In addition, we investigated the mutational status of three major groups (CTNNB1 cluster, AXIN1 cluster and TP53 cluster) associated with CDRC expression in HCC. TP53 mutant tumors which had a high mutational burden were associated with high CDRC expression, with only 6.7% of cancers in the group exhibiting very low expression (group 3) being TP53 mutant. Genomic instability could be enhanced by TP53 mutant, which might lead to an increase DNA repair capacity. Furthermore, convincing evidence show that TP53 mutant proteins play an important gain-of-function role in promoting invasion and metastasis of tumors. Recent studies have indicated that genome-wide and cell type-specific alterations in miRNA expression during DNA damage response could be regulated by TP5342,43. In addition, TP53 mutation could affected the prognosis for patients with HCC in the total population from the TCGA dataset (data not shown), which was consistent with those from previous studies21,44. However, molecular classification by CDRC was the independent prognostic factor of HCC after adjusting TP53 mutation. CTNNB1 is a target for mutations when mismatch repair is impaired45. CTNNB1 mutation was significantly associated with lower CDRC expression, which designated a subset of low-grade, low-stage HCC and hence more favorable prognosis46. Our data complemented previous studies demonstrating widespread abnormalities of DNA repair response in mutational status of three major groups in HCC. Our findings indicated that methylation and copy number status of the CDRC also played an important role to regulate the gene expression.

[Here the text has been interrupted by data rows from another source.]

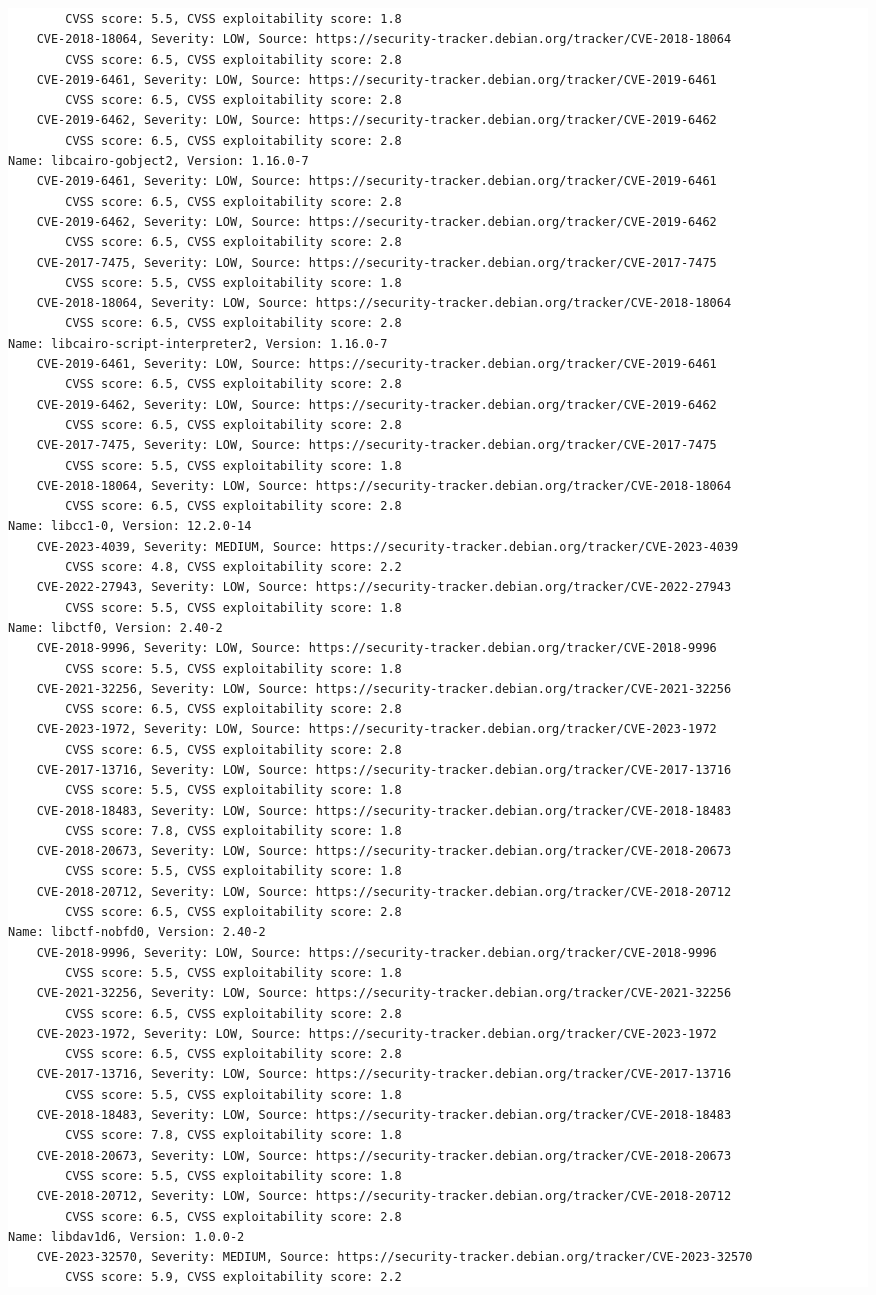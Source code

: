             CVSS score: 5.5, CVSS exploitability score: 1.8
        CVE-2018-18064, Severity: LOW, Source: https://security-tracker.debian.org/tracker/CVE-2018-18064
            CVSS score: 6.5, CVSS exploitability score: 2.8
        CVE-2019-6461, Severity: LOW, Source: https://security-tracker.debian.org/tracker/CVE-2019-6461
            CVSS score: 6.5, CVSS exploitability score: 2.8
        CVE-2019-6462, Severity: LOW, Source: https://security-tracker.debian.org/tracker/CVE-2019-6462
            CVSS score: 6.5, CVSS exploitability score: 2.8
    Name: libcairo-gobject2, Version: 1.16.0-7
        CVE-2019-6461, Severity: LOW, Source: https://security-tracker.debian.org/tracker/CVE-2019-6461
            CVSS score: 6.5, CVSS exploitability score: 2.8
        CVE-2019-6462, Severity: LOW, Source: https://security-tracker.debian.org/tracker/CVE-2019-6462
            CVSS score: 6.5, CVSS exploitability score: 2.8
        CVE-2017-7475, Severity: LOW, Source: https://security-tracker.debian.org/tracker/CVE-2017-7475
            CVSS score: 5.5, CVSS exploitability score: 1.8
        CVE-2018-18064, Severity: LOW, Source: https://security-tracker.debian.org/tracker/CVE-2018-18064
            CVSS score: 6.5, CVSS exploitability score: 2.8
    Name: libcairo-script-interpreter2, Version: 1.16.0-7
        CVE-2019-6461, Severity: LOW, Source: https://security-tracker.debian.org/tracker/CVE-2019-6461
            CVSS score: 6.5, CVSS exploitability score: 2.8
        CVE-2019-6462, Severity: LOW, Source: https://security-tracker.debian.org/tracker/CVE-2019-6462
            CVSS score: 6.5, CVSS exploitability score: 2.8
        CVE-2017-7475, Severity: LOW, Source: https://security-tracker.debian.org/tracker/CVE-2017-7475
            CVSS score: 5.5, CVSS exploitability score: 1.8
        CVE-2018-18064, Severity: LOW, Source: https://security-tracker.debian.org/tracker/CVE-2018-18064
            CVSS score: 6.5, CVSS exploitability score: 2.8
    Name: libcc1-0, Version: 12.2.0-14
        CVE-2023-4039, Severity: MEDIUM, Source: https://security-tracker.debian.org/tracker/CVE-2023-4039
            CVSS score: 4.8, CVSS exploitability score: 2.2
        CVE-2022-27943, Severity: LOW, Source: https://security-tracker.debian.org/tracker/CVE-2022-27943
            CVSS score: 5.5, CVSS exploitability score: 1.8
    Name: libctf0, Version: 2.40-2
        CVE-2018-9996, Severity: LOW, Source: https://security-tracker.debian.org/tracker/CVE-2018-9996
            CVSS score: 5.5, CVSS exploitability score: 1.8
        CVE-2021-32256, Severity: LOW, Source: https://security-tracker.debian.org/tracker/CVE-2021-32256
            CVSS score: 6.5, CVSS exploitability score: 2.8
        CVE-2023-1972, Severity: LOW, Source: https://security-tracker.debian.org/tracker/CVE-2023-1972
            CVSS score: 6.5, CVSS exploitability score: 2.8
        CVE-2017-13716, Severity: LOW, Source: https://security-tracker.debian.org/tracker/CVE-2017-13716
            CVSS score: 5.5, CVSS exploitability score: 1.8
        CVE-2018-18483, Severity: LOW, Source: https://security-tracker.debian.org/tracker/CVE-2018-18483
            CVSS score: 7.8, CVSS exploitability score: 1.8
        CVE-2018-20673, Severity: LOW, Source: https://security-tracker.debian.org/tracker/CVE-2018-20673
            CVSS score: 5.5, CVSS exploitability score: 1.8
        CVE-2018-20712, Severity: LOW, Source: https://security-tracker.debian.org/tracker/CVE-2018-20712
            CVSS score: 6.5, CVSS exploitability score: 2.8
    Name: libctf-nobfd0, Version: 2.40-2
        CVE-2018-9996, Severity: LOW, Source: https://security-tracker.debian.org/tracker/CVE-2018-9996
            CVSS score: 5.5, CVSS exploitability score: 1.8
        CVE-2021-32256, Severity: LOW, Source: https://security-tracker.debian.org/tracker/CVE-2021-32256
            CVSS score: 6.5, CVSS exploitability score: 2.8
        CVE-2023-1972, Severity: LOW, Source: https://security-tracker.debian.org/tracker/CVE-2023-1972
            CVSS score: 6.5, CVSS exploitability score: 2.8
        CVE-2017-13716, Severity: LOW, Source: https://security-tracker.debian.org/tracker/CVE-2017-13716
            CVSS score: 5.5, CVSS exploitability score: 1.8
        CVE-2018-18483, Severity: LOW, Source: https://security-tracker.debian.org/tracker/CVE-2018-18483
            CVSS score: 7.8, CVSS exploitability score: 1.8
        CVE-2018-20673, Severity: LOW, Source: https://security-tracker.debian.org/tracker/CVE-2018-20673
            CVSS score: 5.5, CVSS exploitability score: 1.8
        CVE-2018-20712, Severity: LOW, Source: https://security-tracker.debian.org/tracker/CVE-2018-20712
            CVSS score: 6.5, CVSS exploitability score: 2.8
    Name: libdav1d6, Version: 1.0.0-2
        CVE-2023-32570, Severity: MEDIUM, Source: https://security-tracker.debian.org/tracker/CVE-2023-32570
            CVSS score: 5.9, CVSS exploitability score: 2.2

Molecular characterization of HCC based on DNA repair gene expression would improve the prediction of the clinical outcome of HCC patients and selection of treatments for specific molecular subtypes of HCC. Nevertheless, our findings needed to be validated and further refined in a large prospective patient cohort. Furthermore, the efficacy of adjuvant therapies for HCC, such as chemotherapy, and/or molecular targeted therapies could be assessed in the context of specific molecular subgroups, as the response to different therapy modalities would likely differ.
Materials and Methods
Identification of initial DNA repair genes in HCC
Human DNA repair genes or genes in DNA repair pathways were extracted as initial genes13,18,19. Molecular network pathway analysis was used for expanding the gene list, by which further molecules and genes with known genetic, pathway and functional associations with our initial genes could be revealed. Finally, the genes that were relevant to the HCC were screened for inclusion into our final gene list (Supplementary Table S1).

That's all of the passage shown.